Yanaklarımdan öpülmemle uykum bölündü.

"Ne oluyor ya?"

"Hayatım kalk hadi, annemler gelecek birazdan. Annem geldi. Hadi kalk artık!"

"Savaş git! Birazdan gelirim."

Bir an da dudaklarının dudaklarıma değmesiyle şaşkınca kafamı çektim.

"Ne oluyoruz ya?"

"Hayatım kalk artık!"

"Kucaklayıp aşağı indir o zaman."

"Kızım sana ne oldu böyle? Değişik değişik konuşmaya başladın!"

"Beni kucağında indiriyor musun? İndirmiyor musun?"

"Tamam indireceğim."

Beni kucağına aldığı gibi götürmeye başladı.

"Annen aşağıda mı?"

"Evet aşağıda."

"İndir o zaman beni!"

"İstedin götürüyoruz işte ya."

"Hayır! İndir dedim Savaş!"

"Sadece annem var bir şey olmaz."

Biz tartışırken oturma odasına gelmiştik çoktan. Sadece annem var demişti ama herkes buradaydı. Beni indirdiğinde üzerimi düzenleyip, utanmama zaman bile olmadan, hemen gidip herkesi selamladım. Bir kenara oturup onları dinlemeye başladım.

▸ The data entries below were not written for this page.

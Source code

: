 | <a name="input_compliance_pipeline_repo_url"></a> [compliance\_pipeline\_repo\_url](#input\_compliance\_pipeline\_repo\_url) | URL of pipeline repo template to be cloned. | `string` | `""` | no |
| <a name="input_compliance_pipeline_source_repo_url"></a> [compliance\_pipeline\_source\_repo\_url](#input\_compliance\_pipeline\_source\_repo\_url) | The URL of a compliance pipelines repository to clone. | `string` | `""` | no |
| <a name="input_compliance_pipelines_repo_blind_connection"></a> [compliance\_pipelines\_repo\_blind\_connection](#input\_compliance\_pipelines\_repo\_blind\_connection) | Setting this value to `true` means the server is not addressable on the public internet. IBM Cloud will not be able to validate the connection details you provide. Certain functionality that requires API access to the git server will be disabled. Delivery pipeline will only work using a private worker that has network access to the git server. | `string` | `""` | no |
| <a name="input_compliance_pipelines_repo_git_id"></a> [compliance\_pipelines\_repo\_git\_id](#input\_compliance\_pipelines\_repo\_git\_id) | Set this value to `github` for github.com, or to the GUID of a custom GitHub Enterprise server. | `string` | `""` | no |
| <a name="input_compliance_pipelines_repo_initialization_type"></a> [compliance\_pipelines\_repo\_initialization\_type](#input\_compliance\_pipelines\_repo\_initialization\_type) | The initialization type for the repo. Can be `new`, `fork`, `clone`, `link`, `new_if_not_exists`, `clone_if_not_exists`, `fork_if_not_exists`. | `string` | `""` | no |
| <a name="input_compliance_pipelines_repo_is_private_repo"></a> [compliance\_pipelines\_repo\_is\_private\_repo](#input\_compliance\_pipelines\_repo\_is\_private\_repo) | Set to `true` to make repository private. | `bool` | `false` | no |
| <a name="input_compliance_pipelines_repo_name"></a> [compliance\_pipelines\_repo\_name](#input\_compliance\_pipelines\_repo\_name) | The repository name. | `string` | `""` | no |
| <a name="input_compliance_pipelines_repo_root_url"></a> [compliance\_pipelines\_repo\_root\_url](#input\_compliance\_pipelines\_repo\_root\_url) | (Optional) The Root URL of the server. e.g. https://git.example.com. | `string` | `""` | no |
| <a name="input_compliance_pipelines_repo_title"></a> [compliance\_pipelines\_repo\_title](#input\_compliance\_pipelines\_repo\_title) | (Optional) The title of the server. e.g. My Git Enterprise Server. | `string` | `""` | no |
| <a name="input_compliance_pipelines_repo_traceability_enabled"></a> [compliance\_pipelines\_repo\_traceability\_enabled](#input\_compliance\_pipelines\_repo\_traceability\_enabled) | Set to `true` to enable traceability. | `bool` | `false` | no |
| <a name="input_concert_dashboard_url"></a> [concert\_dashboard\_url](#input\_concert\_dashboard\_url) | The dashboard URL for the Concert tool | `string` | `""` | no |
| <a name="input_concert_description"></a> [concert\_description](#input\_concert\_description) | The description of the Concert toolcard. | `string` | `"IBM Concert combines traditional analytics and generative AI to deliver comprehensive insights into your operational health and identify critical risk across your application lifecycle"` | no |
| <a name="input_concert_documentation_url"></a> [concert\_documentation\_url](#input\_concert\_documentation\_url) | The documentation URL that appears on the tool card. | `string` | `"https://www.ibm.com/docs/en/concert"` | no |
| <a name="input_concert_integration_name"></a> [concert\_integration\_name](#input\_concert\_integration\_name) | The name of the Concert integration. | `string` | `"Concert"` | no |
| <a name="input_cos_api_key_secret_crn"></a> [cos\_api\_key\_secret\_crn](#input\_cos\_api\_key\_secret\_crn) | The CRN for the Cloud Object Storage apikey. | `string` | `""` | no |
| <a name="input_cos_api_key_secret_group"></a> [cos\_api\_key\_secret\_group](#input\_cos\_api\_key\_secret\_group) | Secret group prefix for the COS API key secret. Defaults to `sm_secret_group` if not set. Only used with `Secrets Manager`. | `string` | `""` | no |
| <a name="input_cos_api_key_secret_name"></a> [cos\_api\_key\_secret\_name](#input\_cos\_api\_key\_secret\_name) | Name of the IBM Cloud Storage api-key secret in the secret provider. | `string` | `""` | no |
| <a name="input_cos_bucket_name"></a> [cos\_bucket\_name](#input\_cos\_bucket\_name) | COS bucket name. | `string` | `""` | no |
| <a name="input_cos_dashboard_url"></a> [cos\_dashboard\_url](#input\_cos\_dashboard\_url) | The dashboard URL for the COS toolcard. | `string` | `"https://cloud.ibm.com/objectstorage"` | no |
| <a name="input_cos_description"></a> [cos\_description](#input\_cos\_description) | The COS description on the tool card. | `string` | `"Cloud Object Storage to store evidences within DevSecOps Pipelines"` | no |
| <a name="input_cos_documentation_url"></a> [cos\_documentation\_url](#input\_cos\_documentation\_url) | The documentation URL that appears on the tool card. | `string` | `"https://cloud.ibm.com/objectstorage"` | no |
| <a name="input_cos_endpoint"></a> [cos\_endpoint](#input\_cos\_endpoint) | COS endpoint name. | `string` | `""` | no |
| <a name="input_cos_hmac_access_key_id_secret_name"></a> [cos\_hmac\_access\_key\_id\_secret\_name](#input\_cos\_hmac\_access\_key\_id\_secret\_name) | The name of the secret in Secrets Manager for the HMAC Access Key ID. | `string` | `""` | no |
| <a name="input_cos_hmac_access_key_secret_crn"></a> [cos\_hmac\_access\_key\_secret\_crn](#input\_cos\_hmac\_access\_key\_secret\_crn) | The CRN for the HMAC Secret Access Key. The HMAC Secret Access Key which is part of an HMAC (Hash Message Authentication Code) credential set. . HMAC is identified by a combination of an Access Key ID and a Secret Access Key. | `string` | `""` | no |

"Ee şey, acaba yemeğe mi geçsek?"

Annem;
"Geçelim bakalım. Neden çağırdınız hiç anlayamadım da zaten?"

"Yemekte konuşuruz anneciğim." dedikten sonra sofraya geçtik. Savaş mükemmel bir masa hazırlamıştı. Nutkum tutuldu bu masa karşısında. Oturup yemek yemeye başlamıştık ki Derya Anne;

"Hadi söyleyin artık kızım. Aa meraktan çatlayacağız."

"Tamam söylüyorum. Ee biriniz anneanne, biriniz de babaanne oluyorsunuz."

Annem;
"Ne!? Gerçekten mi? Sen hamile misin kızım?"

"Evet anneciğim"

Hepsi birlikte yerlerinden kalkıp, benim yanıma gelip sarılmaya başladılar.

"Annelerim, hadi yerinize oturun da artık yemeğimizi yiyelim." dediğimde yerlerine geçtiler. Sonra Beyza nispetçi bir şekilde ;

"Biz de nikah günü aldık, iki hafta sonra evleniyoruz."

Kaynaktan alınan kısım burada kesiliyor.